The result described at [[Green-Tao_theorem]] was groundbreaking and of extraordinary scientific interest. It will no doubt eventually be covered in a text some day. The present article is just a stub, but if we were to expand the article to something longer, the main sources at the moment would have to be journal articles. There is a 0% chance this article would be deleted at AFD.
The stub [[Ω-logic]] describes a much more esoteric theory [1]. There is a "secondary" source for this - a survey article written by Woodin himself. Again, any expansion of the article would need to use journals as its main sources. I think this has a much lower chance of being covered by a text any time soon.
I picked these because they are already existing articles. I can also think of several research programs that could have a wikipedia article but do not.

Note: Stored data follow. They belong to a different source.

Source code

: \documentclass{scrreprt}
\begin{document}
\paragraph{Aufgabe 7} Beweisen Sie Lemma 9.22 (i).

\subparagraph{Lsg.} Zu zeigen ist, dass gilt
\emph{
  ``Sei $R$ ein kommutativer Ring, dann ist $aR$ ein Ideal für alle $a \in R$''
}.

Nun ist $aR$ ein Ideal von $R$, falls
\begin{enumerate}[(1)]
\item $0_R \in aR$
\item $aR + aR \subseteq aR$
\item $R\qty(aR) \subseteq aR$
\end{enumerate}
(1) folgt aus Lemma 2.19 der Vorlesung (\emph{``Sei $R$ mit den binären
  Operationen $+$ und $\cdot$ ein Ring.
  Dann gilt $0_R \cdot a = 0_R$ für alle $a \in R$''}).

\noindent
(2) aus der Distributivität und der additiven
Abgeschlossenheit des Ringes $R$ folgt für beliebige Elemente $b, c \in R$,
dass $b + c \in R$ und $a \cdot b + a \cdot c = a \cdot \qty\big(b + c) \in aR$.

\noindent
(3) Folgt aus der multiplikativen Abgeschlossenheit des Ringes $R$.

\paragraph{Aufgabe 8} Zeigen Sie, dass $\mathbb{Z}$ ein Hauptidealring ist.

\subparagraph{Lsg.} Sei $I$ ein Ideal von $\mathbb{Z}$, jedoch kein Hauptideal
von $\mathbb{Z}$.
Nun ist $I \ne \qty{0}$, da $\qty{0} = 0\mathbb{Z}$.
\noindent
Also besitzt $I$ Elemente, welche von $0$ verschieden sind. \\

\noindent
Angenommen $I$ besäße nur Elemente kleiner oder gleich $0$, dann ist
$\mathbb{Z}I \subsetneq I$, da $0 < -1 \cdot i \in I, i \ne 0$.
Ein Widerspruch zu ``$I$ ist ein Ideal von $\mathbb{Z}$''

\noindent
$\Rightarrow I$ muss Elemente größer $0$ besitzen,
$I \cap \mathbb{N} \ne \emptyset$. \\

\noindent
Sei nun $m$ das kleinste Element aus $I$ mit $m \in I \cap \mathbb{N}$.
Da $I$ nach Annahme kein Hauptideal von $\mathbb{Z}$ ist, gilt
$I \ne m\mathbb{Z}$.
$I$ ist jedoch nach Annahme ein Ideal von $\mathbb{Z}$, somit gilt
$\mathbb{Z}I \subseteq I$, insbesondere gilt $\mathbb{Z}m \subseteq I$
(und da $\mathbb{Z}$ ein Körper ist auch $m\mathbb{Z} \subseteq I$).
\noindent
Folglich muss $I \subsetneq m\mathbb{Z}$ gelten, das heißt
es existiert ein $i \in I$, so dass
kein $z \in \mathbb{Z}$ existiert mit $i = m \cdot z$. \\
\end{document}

Going farther, there's a large collection of articles for which there are secondary sources on the broader topic, but only journal sources for large sections of the technical material.
I will write a separate email on the topic of creating new survey articles on Wikipedia.
- Carl
[1] If the Unicode link doesn't work, pick the second article in the list at [[Omega-logic]], the one with a capital Omega.
On Tue, Jan 06, 2009 at 06:51:10PM -0500, WJhonson@aol.com wrote:
I'm not comfortable with the idea that Wikipedia is going to be the *source* for a new summary and synthesize of primary source material. That is the very position that we strove to exclude in the policy language.
An issue here is that there is a continuum between "list of" articles and "prose" articles, not a discrete spectrum. On one hand, we probably all agree that [[List of cathedrals]] is permitted to draw from as many primary sources as desired provided that there are clear and appropriate criteria for inclusion. That is, nobody would say we have to directly copy our list of cathedrals from a list someone else has compiled, or that it even has to cite secondaryu sources at all.
One step removed from this are articles like [[List of cohomology theories]]. These, again, are permitted to draw from primary sources at will, provided the standards for inclusion are valid.
One step further are articles that consist of a series of summary-style paragraphs on several related topics. These are essentially glorified disambiguation pages. One example is [[Reduction (recursion theory)]]. In this particular case there are plenty of secondary sources, but if we were to really tighten up the referencing some things would need to be cited to journals. And none of the sources presently included would be readily understandable by an untrained reader, apart from the verification of direct quotes.